The data:
--- START ---
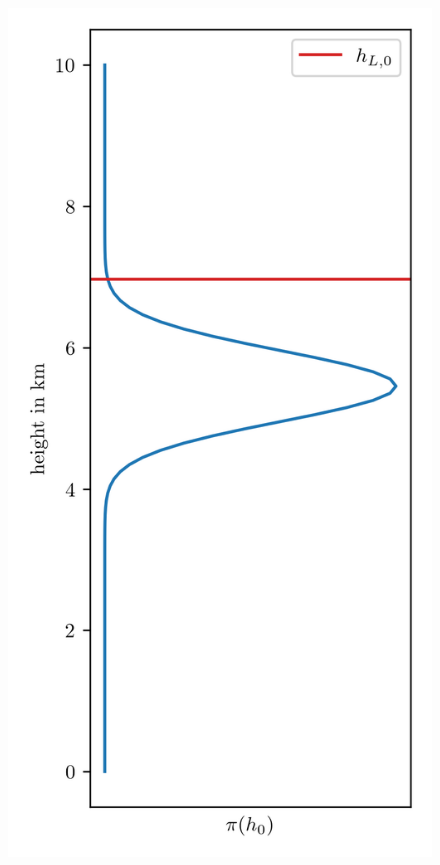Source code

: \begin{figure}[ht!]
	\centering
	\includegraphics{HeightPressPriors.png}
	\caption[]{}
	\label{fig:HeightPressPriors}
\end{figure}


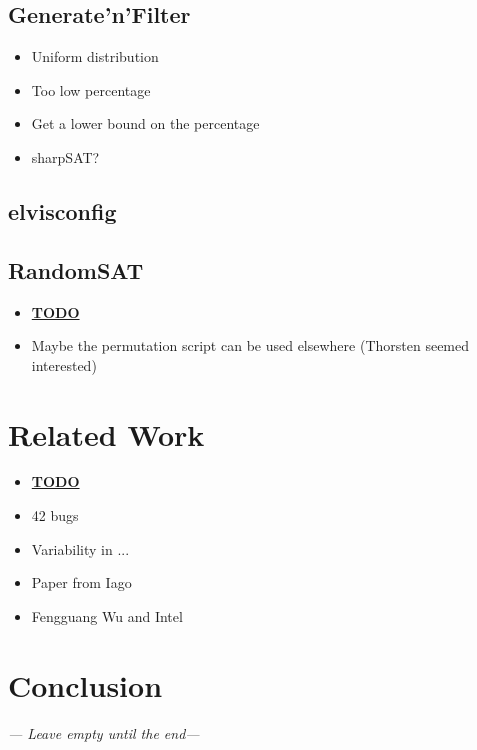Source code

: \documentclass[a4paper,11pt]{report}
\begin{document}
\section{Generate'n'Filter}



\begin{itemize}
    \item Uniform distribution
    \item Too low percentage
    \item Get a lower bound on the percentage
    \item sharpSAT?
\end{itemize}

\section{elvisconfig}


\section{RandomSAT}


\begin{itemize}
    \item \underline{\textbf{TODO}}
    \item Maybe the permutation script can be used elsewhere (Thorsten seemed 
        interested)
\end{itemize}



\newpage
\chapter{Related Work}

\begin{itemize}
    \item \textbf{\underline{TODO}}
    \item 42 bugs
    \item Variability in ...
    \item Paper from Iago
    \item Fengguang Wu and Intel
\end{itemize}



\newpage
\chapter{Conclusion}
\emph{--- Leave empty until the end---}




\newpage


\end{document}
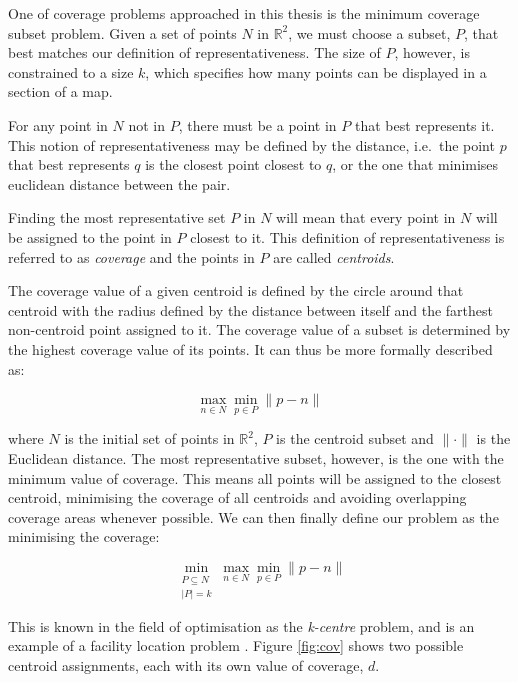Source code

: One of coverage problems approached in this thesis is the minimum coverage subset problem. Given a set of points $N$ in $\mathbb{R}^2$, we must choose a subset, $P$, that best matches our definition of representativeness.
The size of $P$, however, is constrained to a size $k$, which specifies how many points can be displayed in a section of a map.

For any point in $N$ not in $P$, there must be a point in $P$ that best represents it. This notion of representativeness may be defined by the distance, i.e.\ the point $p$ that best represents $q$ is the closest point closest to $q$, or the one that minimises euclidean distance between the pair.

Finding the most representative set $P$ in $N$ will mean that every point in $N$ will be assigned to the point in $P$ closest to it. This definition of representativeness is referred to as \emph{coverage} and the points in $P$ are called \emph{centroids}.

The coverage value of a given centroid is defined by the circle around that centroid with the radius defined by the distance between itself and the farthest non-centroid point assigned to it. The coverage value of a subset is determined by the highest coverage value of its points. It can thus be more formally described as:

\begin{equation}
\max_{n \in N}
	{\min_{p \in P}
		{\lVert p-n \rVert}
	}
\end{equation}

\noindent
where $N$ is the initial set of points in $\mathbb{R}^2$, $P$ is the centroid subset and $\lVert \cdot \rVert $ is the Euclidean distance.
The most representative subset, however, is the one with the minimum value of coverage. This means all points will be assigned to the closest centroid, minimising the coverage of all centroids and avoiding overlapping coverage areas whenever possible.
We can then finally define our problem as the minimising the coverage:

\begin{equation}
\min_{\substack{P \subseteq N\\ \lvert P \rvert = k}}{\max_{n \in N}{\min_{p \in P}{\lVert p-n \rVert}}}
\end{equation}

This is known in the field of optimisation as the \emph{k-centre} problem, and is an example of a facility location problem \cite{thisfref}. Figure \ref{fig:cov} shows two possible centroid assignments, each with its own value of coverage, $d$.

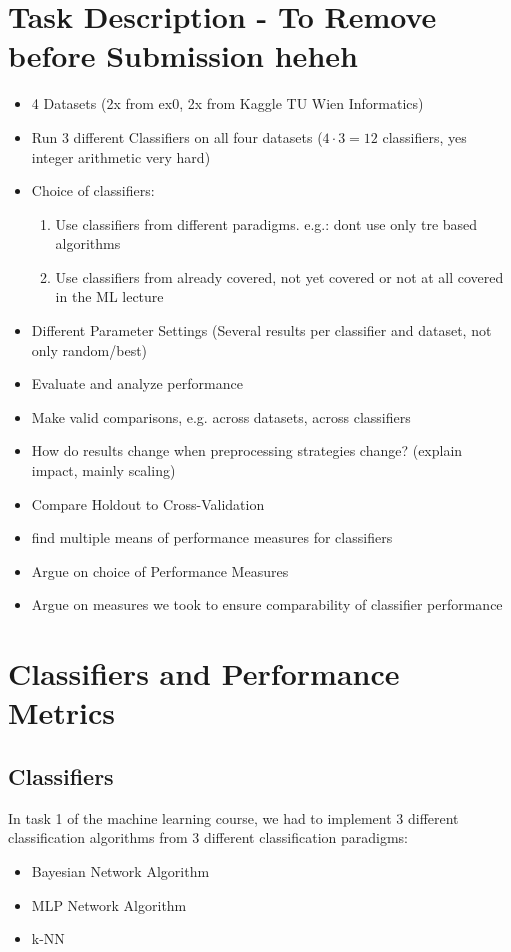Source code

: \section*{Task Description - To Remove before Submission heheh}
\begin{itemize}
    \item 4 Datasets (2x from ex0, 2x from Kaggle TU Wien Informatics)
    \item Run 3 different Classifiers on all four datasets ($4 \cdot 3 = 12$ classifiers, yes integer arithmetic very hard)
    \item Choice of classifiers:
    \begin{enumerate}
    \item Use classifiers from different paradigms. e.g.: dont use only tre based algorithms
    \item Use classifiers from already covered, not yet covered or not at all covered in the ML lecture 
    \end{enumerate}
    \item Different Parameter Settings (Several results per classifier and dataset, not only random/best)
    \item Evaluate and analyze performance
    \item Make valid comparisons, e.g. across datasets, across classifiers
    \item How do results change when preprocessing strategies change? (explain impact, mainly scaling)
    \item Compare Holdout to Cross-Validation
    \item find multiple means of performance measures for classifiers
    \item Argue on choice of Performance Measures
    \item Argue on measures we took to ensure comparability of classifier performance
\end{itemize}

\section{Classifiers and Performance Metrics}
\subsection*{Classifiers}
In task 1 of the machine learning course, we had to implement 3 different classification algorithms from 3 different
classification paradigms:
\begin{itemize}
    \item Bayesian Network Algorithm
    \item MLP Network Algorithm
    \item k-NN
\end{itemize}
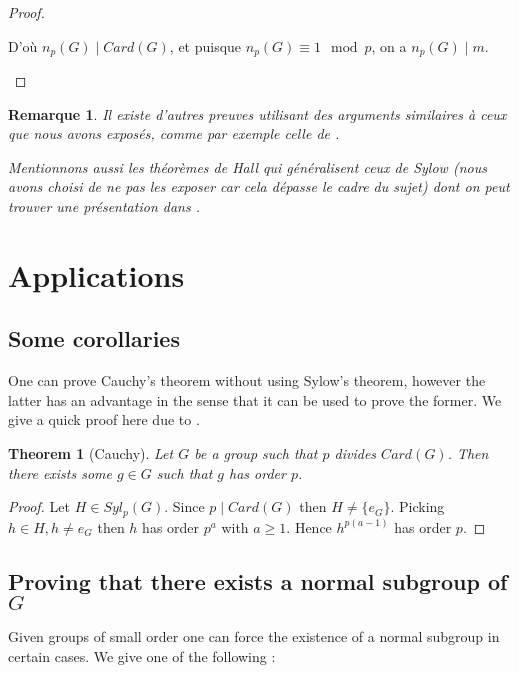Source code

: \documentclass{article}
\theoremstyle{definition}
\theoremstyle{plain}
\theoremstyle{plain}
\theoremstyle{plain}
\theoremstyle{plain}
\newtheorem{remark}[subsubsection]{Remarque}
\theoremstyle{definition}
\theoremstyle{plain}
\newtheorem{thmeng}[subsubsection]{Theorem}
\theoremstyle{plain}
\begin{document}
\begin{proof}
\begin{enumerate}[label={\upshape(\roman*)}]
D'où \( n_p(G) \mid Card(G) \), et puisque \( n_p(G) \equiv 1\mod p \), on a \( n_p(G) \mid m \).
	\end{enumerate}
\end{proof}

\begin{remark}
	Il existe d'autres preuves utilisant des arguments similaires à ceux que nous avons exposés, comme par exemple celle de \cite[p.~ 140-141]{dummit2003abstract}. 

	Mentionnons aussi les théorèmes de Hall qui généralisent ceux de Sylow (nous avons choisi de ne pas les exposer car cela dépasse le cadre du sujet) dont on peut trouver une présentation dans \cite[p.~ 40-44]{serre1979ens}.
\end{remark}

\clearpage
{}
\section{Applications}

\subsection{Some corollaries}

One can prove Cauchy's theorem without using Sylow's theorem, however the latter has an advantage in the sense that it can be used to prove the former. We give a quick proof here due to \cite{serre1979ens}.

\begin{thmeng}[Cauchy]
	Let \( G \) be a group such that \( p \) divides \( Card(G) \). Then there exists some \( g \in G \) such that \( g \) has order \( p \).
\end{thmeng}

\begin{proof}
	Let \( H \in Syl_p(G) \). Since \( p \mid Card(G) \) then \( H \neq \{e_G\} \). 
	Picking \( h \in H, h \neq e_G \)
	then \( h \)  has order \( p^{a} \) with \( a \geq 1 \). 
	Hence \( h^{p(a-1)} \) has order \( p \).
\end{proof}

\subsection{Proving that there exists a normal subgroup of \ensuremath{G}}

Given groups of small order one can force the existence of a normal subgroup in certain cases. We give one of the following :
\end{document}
--- END ---
Task description: Please output the material above unchanged, apart from removing the pictures.

Solution to this exercise:
Source code

: \begin{figure}[ht!]
	\centering
	\includegraphics{HeightPressPriors.png}
	\caption[]{}
	\label{fig:HeightPressPriors}
\end{figure}


Source code

: \documentclass[a4paper,11pt]{report}
\begin{document}
\section{Generate'n'Filter}



\begin{itemize}
    \item Uniform distribution
    \item Too low percentage
    \item Get a lower bound on the percentage
    \item sharpSAT?
\end{itemize}

\section{elvisconfig}


\section{RandomSAT}


\begin{itemize}
    \item \underline{\textbf{TODO}}
    \item Maybe the permutation script can be used elsewhere (Thorsten seemed 
        interested)
\end{itemize}



\newpage
\chapter{Related Work}

\begin{itemize}
    \item \textbf{\underline{TODO}}
    \item 42 bugs
    \item Variability in ...
    \item Paper from Iago
    \item Fengguang Wu and Intel
\end{itemize}



\newpage
\chapter{Conclusion}
\emph{--- Leave empty until the end---}




\newpage


\end{document}
Source code

: One of coverage problems approached in this thesis is the minimum coverage subset problem. Given a set of points $N$ in $\mathbb{R}^2$, we must choose a subset, $P$, that best matches our definition of representativeness.
The size of $P$, however, is constrained to a size $k$, which specifies how many points can be displayed in a section of a map.

For any point in $N$ not in $P$, there must be a point in $P$ that best represents it. This notion of representativeness may be defined by the distance, i.e.\ the point $p$ that best represents $q$ is the closest point closest to $q$, or the one that minimises euclidean distance between the pair.

Finding the most representative set $P$ in $N$ will mean that every point in $N$ will be assigned to the point in $P$ closest to it. This definition of representativeness is referred to as \emph{coverage} and the points in $P$ are called \emph{centroids}.

The coverage value of a given centroid is defined by the circle around that centroid with the radius defined by the distance between itself and the farthest non-centroid point assigned to it. The coverage value of a subset is determined by the highest coverage value of its points. It can thus be more formally described as:

\begin{equation}
\max_{n \in N}
	{\min_{p \in P}
		{\lVert p-n \rVert}
	}
\end{equation}

\noindent
where $N$ is the initial set of points in $\mathbb{R}^2$, $P$ is the centroid subset and $\lVert \cdot \rVert $ is the Euclidean distance.
The most representative subset, however, is the one with the minimum value of coverage. This means all points will be assigned to the closest centroid, minimising the coverage of all centroids and avoiding overlapping coverage areas whenever possible.
We can then finally define our problem as the minimising the coverage:

\begin{equation}
\min_{\substack{P \subseteq N\\ \lvert P \rvert = k}}{\max_{n \in N}{\min_{p \in P}{\lVert p-n \rVert}}}
\end{equation}

This is known in the field of optimisation as the \emph{k-centre} problem, and is an example of a facility location problem \cite{thisfref}. Figure \ref{fig:cov} shows two possible centroid assignments, each with its own value of coverage, $d$.

Source code

: \section*{Task Description - To Remove before Submission heheh}
\begin{itemize}
    \item 4 Datasets (2x from ex0, 2x from Kaggle TU Wien Informatics)
    \item Run 3 different Classifiers on all four datasets ($4 \cdot 3 = 12$ classifiers, yes integer arithmetic very hard)
    \item Choice of classifiers:
    \begin{enumerate}
    \item Use classifiers from different paradigms. e.g.: dont use only tre based algorithms
    \item Use classifiers from already covered, not yet covered or not at all covered in the ML lecture 
    \end{enumerate}
    \item Different Parameter Settings (Several results per classifier and dataset, not only random/best)
    \item Evaluate and analyze performance
    \item Make valid comparisons, e.g. across datasets, across classifiers
    \item How do results change when preprocessing strategies change? (explain impact, mainly scaling)
    \item Compare Holdout to Cross-Validation
    \item find multiple means of performance measures for classifiers
    \item Argue on choice of Performance Measures
    \item Argue on measures we took to ensure comparability of classifier performance
\end{itemize}

\section{Classifiers and Performance Metrics}
\subsection*{Classifiers}
In task 1 of the machine learning course, we had to implement 3 different classification algorithms from 3 different
classification paradigms:
\begin{itemize}
    \item Bayesian Network Algorithm
    \item MLP Network Algorithm
    \item k-NN
\end{itemize}
Source code

: \documentclass{article}
\theoremstyle{definition}
\theoremstyle{plain}
\theoremstyle{plain}
\theoremstyle{plain}
\theoremstyle{plain}
\newtheorem{remark}[subsubsection]{Remarque}
\theoremstyle{definition}
\theoremstyle{plain}
\newtheorem{thmeng}[subsubsection]{Theorem}
\theoremstyle{plain}
\begin{document}
\begin{proof}
\begin{enumerate}[label={\upshape(\roman*)}]
D'où \( n_p(G) \mid Card(G) \), et puisque \( n_p(G) \equiv 1\mod p \), on a \( n_p(G) \mid m \).
	\end{enumerate}
\end{proof}

\begin{remark}
	Il existe d'autres preuves utilisant des arguments similaires à ceux que nous avons exposés, comme par exemple celle de \cite[p.~ 140-141]{dummit2003abstract}. 

	Mentionnons aussi les théorèmes de Hall qui généralisent ceux de Sylow (nous avons choisi de ne pas les exposer car cela dépasse le cadre du sujet) dont on peut trouver une présentation dans \cite[p.~ 40-44]{serre1979ens}.
\end{remark}

\clearpage
{}
\section{Applications}

\subsection{Some corollaries}

One can prove Cauchy's theorem without using Sylow's theorem, however the latter has an advantage in the sense that it can be used to prove the former. We give a quick proof here due to \cite{serre1979ens}.

\begin{thmeng}[Cauchy]
	Let \( G \) be a group such that \( p \) divides \( Card(G) \). Then there exists some \( g \in G \) such that \( g \) has order \( p \).
\end{thmeng}

\begin{proof}
	Let \( H \in Syl_p(G) \). Since \( p \mid Card(G) \) then \( H \neq \{e_G\} \). 
	Picking \( h \in H, h \neq e_G \)
	then \( h \)  has order \( p^{a} \) with \( a \geq 1 \). 
	Hence \( h^{p(a-1)} \) has order \( p \).
\end{proof}

\subsection{Proving that there exists a normal subgroup of \ensuremath{G}}

Given groups of small order one can force the existence of a normal subgroup in certain cases. We give one of the following :
\end{document}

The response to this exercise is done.